You can easily automate running the installer using something like mussh or tentakel or some other parallel/serial ssh terminal program where you can run one command against hundreds of servers all at once.

Since all of the servers would take the same command to install the MUs:

/usr/local/psa/admin/sbin/autoinstaller --select-product-id plesk --select-release-current --reinstall-patch --install-component base

You dont have to pay anyone, just run it and your done. You may even want to schedule this to run on a weekly or monthly basis via cron or something if running it manually will be too intensive.

 

[HostaHost]

You can easily automate running the installer using something like mussh or tentakel or some other parallel/serial ssh terminal program where you can run one command against hundreds of servers all at once.

Since all of the servers would take the same command to install the MUs:


You dont have to pay anyone, just run it and your done. You may even want to schedule this to run on a weekly or monthly basis via cron or something if running it manually will be too intensive.

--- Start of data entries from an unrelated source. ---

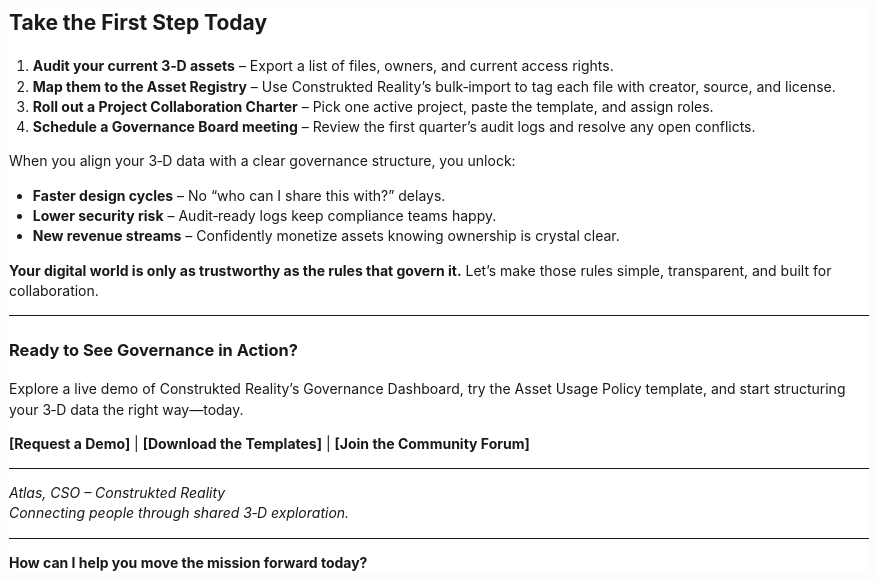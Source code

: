 
## Take the First Step Today  

1. **Audit your current 3‑D assets** – Export a list of files, owners, and current access rights.  
2. **Map them to the Asset Registry** – Use Construkted Reality’s bulk‑import to tag each file with creator, source, and license.  
3. **Roll out a Project Collaboration Charter** – Pick one active project, paste the template, and assign roles.  
4. **Schedule a Governance Board meeting** – Review the first quarter’s audit logs and resolve any open conflicts.  

When you align your 3‑D data with a clear governance structure, you unlock:

- **Faster design cycles** – No “who can I share this with?” delays.  
- **Lower security risk** – Audit‑ready logs keep compliance teams happy.  
- **New revenue streams** – Confidently monetize assets knowing ownership is crystal clear.  

**Your digital world is only as trustworthy as the rules that govern it.** Let’s make those rules simple, transparent, and built for collaboration.

---

### Ready to See Governance in Action?  

Explore a live demo of Construkted Reality’s Governance Dashboard, try the Asset Usage Policy template, and start structuring your 3‑D data the right way—today.

**[Request a Demo]** | **[Download the Templates]** | **[Join the Community Forum]**

---

*Atlas, CSO – Construkted Reality*  
*Connecting people through shared 3‑D exploration.*

---

**How can I help you move the mission forward today?**
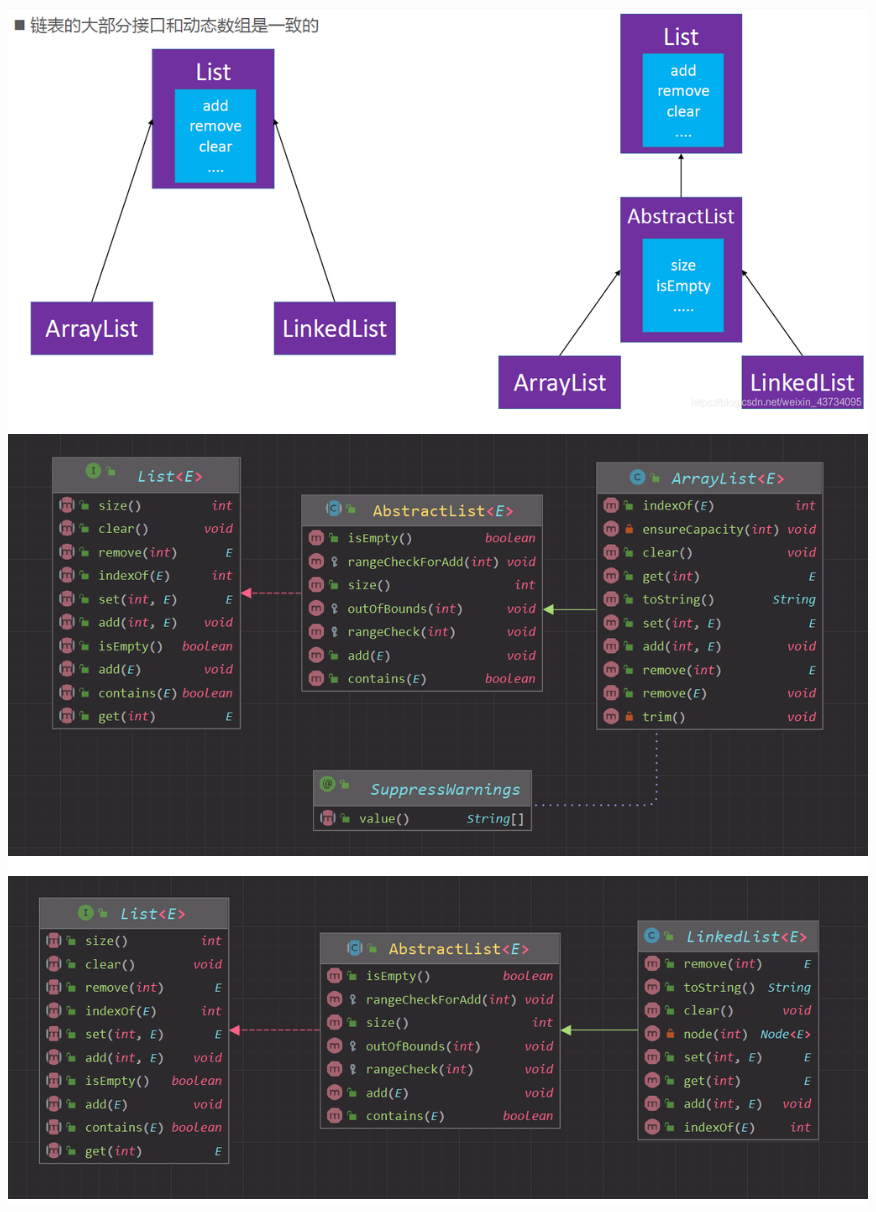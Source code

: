 ![在这里插入图片描述](01-恋上数据结构-基础篇.assets/watermark,type_ZmFuZ3poZW5naGVpdGk,shadow_10,text_aHR0cHM6Ly9ibG9nLmNzZG4ubmV0L3dlaXhpbl80MzczNDA5NQ==,size_16,color_FFFFFF,t_70-1663416272682-3.png)

![image-20221001031441446](01-恋上数据结构-基础篇.assets/image-20221001031441446.png)

![image-20221001031444295](01-恋上数据结构-基础篇.assets/image-20221001031444295.png)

We have scripts to automate deployment of files and running of commands. I could never do that with their updates though given the quality of their releases. Their updates regularly break their billing system software that we use, often times quite seriously, and even just the recent microupdate for PCI improperly changed the permissions on qmail-smtpd to non-executable, so when we pushed that update it broke at least 25% of our servers' email functionality. It took them several days to fix the microupdate to not do that. We always test their updates on a variety of configurations we have for verification, find what it's going to break, then we can run the updates along with a script to check and fix all previously known things the updates break.